* _Assignment_: Use the entries below and reproduce exactly the lines from the one containing "uma empresa fictícia." down to the one containing "- Título e introdução.", both of them included.

(Information shown Opens)

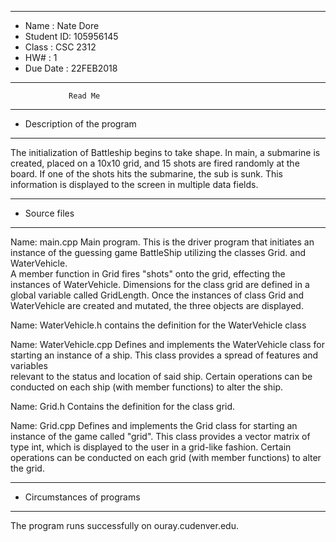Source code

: *******************************************************
*  Name      :  Nate Dore    
*  Student ID:  105956145               
*  Class     :  CSC 2312        
*  HW#       :  1                
*  Due Date  :  22FEB2018
*******************************************************


                 Read Me


*******************************************************
*  Description of the program
*******************************************************

The initialization of Battleship begins to take shape. In main, a submarine is 
created, placed on a 10x10 grid, and 15 shots are fired randomly at the board.
If one of the shots hits the submarine, the sub is sunk. This information is 
displayed to the screen in multiple data fields.
 

*******************************************************
*  Source files
*******************************************************

Name:  main.cpp
   Main program.  This is the driver program that initiates an instance of the 
   guessing game BattleShip utilizing the classes Grid. and WaterVehicle.  
   A member function in Grid fires "shots" onto the grid, effecting the instances of 
   WaterVehicle. Dimensions for the class grid are defined in a global variable called 
   GridLength. Once the instances of class Grid and WaterVehicle are created and mutated, 
   the three objects are displayed.

Name: WaterVehicle.h
	contains the definition for the WaterVehicle class

Name: WaterVehicle.cpp
   Defines and implements the WaterVehicle class for starting an instance
   of a ship. This class provides a spread of features and variables  
   relevant to the status and location of said ship. Certain operations 
   can be conducted on each ship (with member functions) to alter the ship.

Name: Grid.h
   Contains the definition for the class grid.  

Name: Grid.cpp
   Defines and implements the Grid class for starting an instance
   of the game called "grid". This class provides a vector matrix 
   of type int, which is displayed to the user in a grid-like fashion. 
   Certain operations can be conducted on each grid (with member functions)
   to alter the grid.
   
   
*******************************************************
*  Circumstances of programs
*******************************************************

   The program runs successfully on ouray.cudenver.edu. 

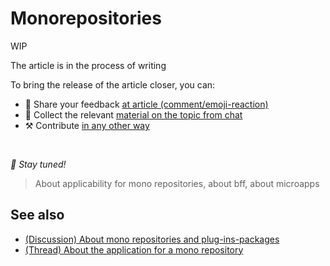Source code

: # Monorepositories

WIP

The article is in the process of writing

To bring the release of the article closer, you can:

* 📢 Share your feedback [at article (comment/emoji-reaction)](https://github.com/feature-sliced/documentation/issues/221)
* 💬 Collect the relevant [material on the topic from chat](https://t.me/feature_sliced)
* ⚒️ Contribute [in any other way](https://github.com/feature-sliced/documentation/blob/master/CONTRIBUTING.md)

<br />

*🍰 Stay tuned!*

> About applicability for mono repositories, about bff, about microapps

## See also[​](#see-also "Direct link to heading")

* [(Discussion) About mono repositories and plug-ins-packages](https://github.com/feature-sliced/documentation/discussions/50)
* [(Thread) About the application for a mono repository](https://t.me/feature_sliced/2412)
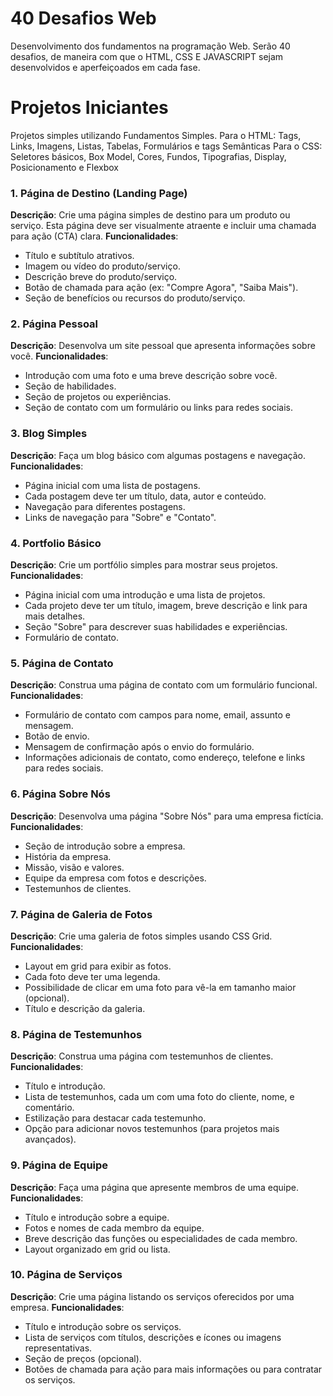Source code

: # 40 Desafios Web
Desenvolvimento dos fundamentos na programação Web. Serão 40 desafios, de maneira com que o HTML, CSS E JAVASCRIPT sejam desenvolvidos e aperfeiçoados em cada fase.

# Projetos Iniciantes 
Projetos simples utilizando Fundamentos Simples.
Para o HTML: Tags, Links, Imagens, Listas, Tabelas, Formulários e tags Semânticas
Para o CSS: Seletores básicos, Box Model, Cores, Fundos, Tipografias, Display, Posicionamento e Flexbox

### 1. Página de Destino (Landing Page)
**Descrição**: Crie uma página simples de destino para um produto ou serviço. Esta página deve ser visualmente atraente e incluir uma chamada para ação (CTA) clara.
**Funcionalidades**:
- Título e subtítulo atrativos.
- Imagem ou vídeo do produto/serviço.
- Descrição breve do produto/serviço.
- Botão de chamada para ação (ex: "Compre Agora", "Saiba Mais").
- Seção de benefícios ou recursos do produto/serviço.

### 2. Página Pessoal
**Descrição**: Desenvolva um site pessoal que apresenta informações sobre você.
**Funcionalidades**:
- Introdução com uma foto e uma breve descrição sobre você.
- Seção de habilidades.
- Seção de projetos ou experiências.
- Seção de contato com um formulário ou links para redes sociais.

### 3. Blog Simples
**Descrição**: Faça um blog básico com algumas postagens e navegação.
**Funcionalidades**:
- Página inicial com uma lista de postagens.
- Cada postagem deve ter um título, data, autor e conteúdo.
- Navegação para diferentes postagens.
- Links de navegação para "Sobre" e "Contato".

### 4. Portfolio Básico
**Descrição**: Crie um portfólio simples para mostrar seus projetos.
**Funcionalidades**:
- Página inicial com uma introdução e uma lista de projetos.
- Cada projeto deve ter um título, imagem, breve descrição e link para mais detalhes.
- Seção "Sobre" para descrever suas habilidades e experiências.
- Formulário de contato.

### 5. Página de Contato
**Descrição**: Construa uma página de contato com um formulário funcional.
**Funcionalidades**:
- Formulário de contato com campos para nome, email, assunto e mensagem.
- Botão de envio.
- Mensagem de confirmação após o envio do formulário.
- Informações adicionais de contato, como endereço, telefone e links para redes sociais.

### 6. Página Sobre Nós
**Descrição**: Desenvolva uma página "Sobre Nós" para uma empresa fictícia.
**Funcionalidades**:
- Seção de introdução sobre a empresa.
- História da empresa.
- Missão, visão e valores.
- Equipe da empresa com fotos e descrições.
- Testemunhos de clientes.

### 7. Página de Galeria de Fotos
**Descrição**: Crie uma galeria de fotos simples usando CSS Grid.
**Funcionalidades**:
- Layout em grid para exibir as fotos.
- Cada foto deve ter uma legenda.
- Possibilidade de clicar em uma foto para vê-la em tamanho maior (opcional).
- Título e descrição da galeria.

### 8. Página de Testemunhos
**Descrição**: Construa uma página com testemunhos de clientes.
**Funcionalidades**:
- Título e introdução.
- Lista de testemunhos, cada um com uma foto do cliente, nome, e comentário.
- Estilização para destacar cada testemunho.
- Opção para adicionar novos testemunhos (para projetos mais avançados).

### 9. Página de Equipe
**Descrição**: Faça uma página que apresente membros de uma equipe.
**Funcionalidades**:
- Título e introdução sobre a equipe.
- Fotos e nomes de cada membro da equipe.
- Breve descrição das funções ou especialidades de cada membro.
- Layout organizado em grid ou lista.

### 10. Página de Serviços
**Descrição**: Crie uma página listando os serviços oferecidos por uma empresa.
**Funcionalidades**:
- Título e introdução sobre os serviços.
- Lista de serviços com títulos, descrições e ícones ou imagens representativas.
- Seção de preços (opcional).
- Botões de chamada para ação para mais informações ou para contratar os serviços.

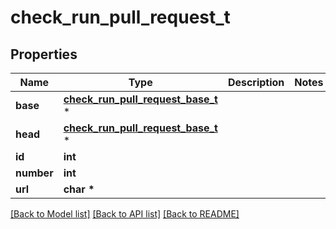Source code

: # check_run_pull_request_t

## Properties
Name | Type | Description | Notes
------------ | ------------- | ------------- | -------------
**base** | [**check_run_pull_request_base_t**](check_run_pull_request_base.md) \* |  | 
**head** | [**check_run_pull_request_base_t**](check_run_pull_request_base.md) \* |  | 
**id** | **int** |  | 
**number** | **int** |  | 
**url** | **char \*** |  | 

[[Back to Model list]](../README.md#documentation-for-models) [[Back to API list]](../README.md#documentation-for-api-endpoints) [[Back to README]](../README.md)


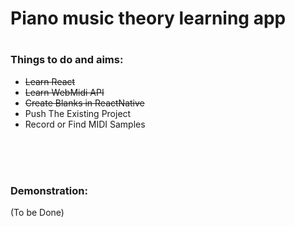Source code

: <h1>Piano music theory learning app<h1>
<h5> </h5>


<h3>Things to do and aims: </h3>
<ul>
    <s><li>Learn React </li></s>
    <s><li>Learn WebMidi API </li></s>
    <s><li>Create Blanks in ReactNative</li></s>
    <li>Push The Existing Project</li>
    <li>Record or Find MIDI Samples</li>


</ul>

<br>
<br>
<br>

  
<h3>Demonstration: </h3>
<p>(To be Done)<p>
    
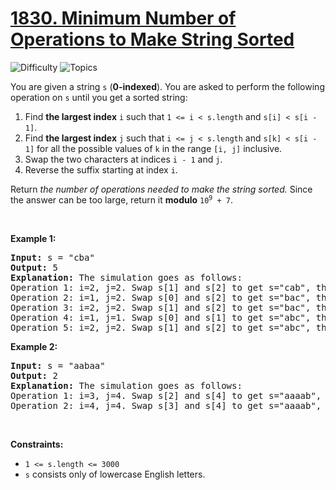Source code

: # [1830. Minimum Number of Operations to Make String Sorted](https://leetcode.com/problems/minimum-number-of-operations-to-make-string-sorted)

![Difficulty](https://img.shields.io/badge/Difficulty-Hard-blue.svg) ![Topics](https://img.shields.io/badge/Topics-Math,%20String,%20Combinatorics-orange.svg)
<br/>

<p>You are given a string <code>s</code> (<strong>0-indexed</strong>)​​​​​​. You are asked to perform the following operation on <code>s</code>​​​​​​ until you get a sorted string:</p>

<ol>
	<li>Find <strong>the largest index</strong> <code>i</code> such that <code>1 &lt;= i &lt; s.length</code> and <code>s[i] &lt; s[i - 1]</code>.</li>
	<li>Find <strong>the largest index</strong> <code>j</code> such that <code>i &lt;= j &lt; s.length</code> and <code>s[k] &lt; s[i - 1]</code> for all the possible values of <code>k</code> in the range <code>[i, j]</code> inclusive.</li>
	<li>Swap the two characters at indices <code>i - 1</code>​​​​ and <code>j</code>​​​​​.</li>
	<li>Reverse the suffix starting at index <code>i</code>​​​​​​.</li>
</ol>

<p>Return <em>the number of operations needed to make the string sorted.</em> Since the answer can be too large, return it <strong>modulo</strong> <code>10<sup>9</sup> + 7</code>.</p>

<p>&nbsp;</p>
<p><strong class="example">Example 1:</strong></p>

<pre>
<strong>Input:</strong> s = &quot;cba&quot;
<strong>Output:</strong> 5
<strong>Explanation:</strong> The simulation goes as follows:
Operation 1: i=2, j=2. Swap s[1] and s[2] to get s=&quot;cab&quot;, then reverse the suffix starting at 2. Now, s=&quot;cab&quot;.
Operation 2: i=1, j=2. Swap s[0] and s[2] to get s=&quot;bac&quot;, then reverse the suffix starting at 1. Now, s=&quot;bca&quot;.
Operation 3: i=2, j=2. Swap s[1] and s[2] to get s=&quot;bac&quot;, then reverse the suffix starting at 2. Now, s=&quot;bac&quot;.
Operation 4: i=1, j=1. Swap s[0] and s[1] to get s=&quot;abc&quot;, then reverse the suffix starting at 1. Now, s=&quot;acb&quot;.
Operation 5: i=2, j=2. Swap s[1] and s[2] to get s=&quot;abc&quot;, then reverse the suffix starting at 2. Now, s=&quot;abc&quot;.
</pre>

<p><strong class="example">Example 2:</strong></p>

<pre>
<strong>Input:</strong> s = &quot;aabaa&quot;
<strong>Output:</strong> 2
<strong>Explanation:</strong> The simulation goes as follows:
Operation 1: i=3, j=4. Swap s[2] and s[4] to get s=&quot;aaaab&quot;, then reverse the substring starting at 3. Now, s=&quot;aaaba&quot;.
Operation 2: i=4, j=4. Swap s[3] and s[4] to get s=&quot;aaaab&quot;, then reverse the substring starting at 4. Now, s=&quot;aaaab&quot;.
</pre>

<p>&nbsp;</p>
<p><strong>Constraints:</strong></p>

<ul>
	<li><code>1 &lt;= s.length &lt;= 3000</code></li>
	<li><code>s</code>​​​​​​ consists only of lowercase English letters.</li>
</ul>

(Information shown Closes)

* _Output of the task_:
**Descrição**: Desenvolva uma página "Sobre Nós" para uma empresa fictícia.
**Funcionalidades**:
- Seção de introdução sobre a empresa.
- História da empresa.
- Missão, visão e valores.
- Equipe da empresa com fotos e descrições.
- Testemunhos de clientes.

### 7. Página de Galeria de Fotos
**Descrição**: Crie uma galeria de fotos simples usando CSS Grid.
**Funcionalidades**:
- Layout em grid para exibir as fotos.
- Cada foto deve ter uma legenda.
- Possibilidade de clicar em uma foto para vê-la em tamanho maior (opcional).
- Título e descrição da galeria.

### 8. Página de Testemunhos
**Descrição**: Construa uma página com testemunhos de clientes.
**Funcionalidades**:
- Título e introdução.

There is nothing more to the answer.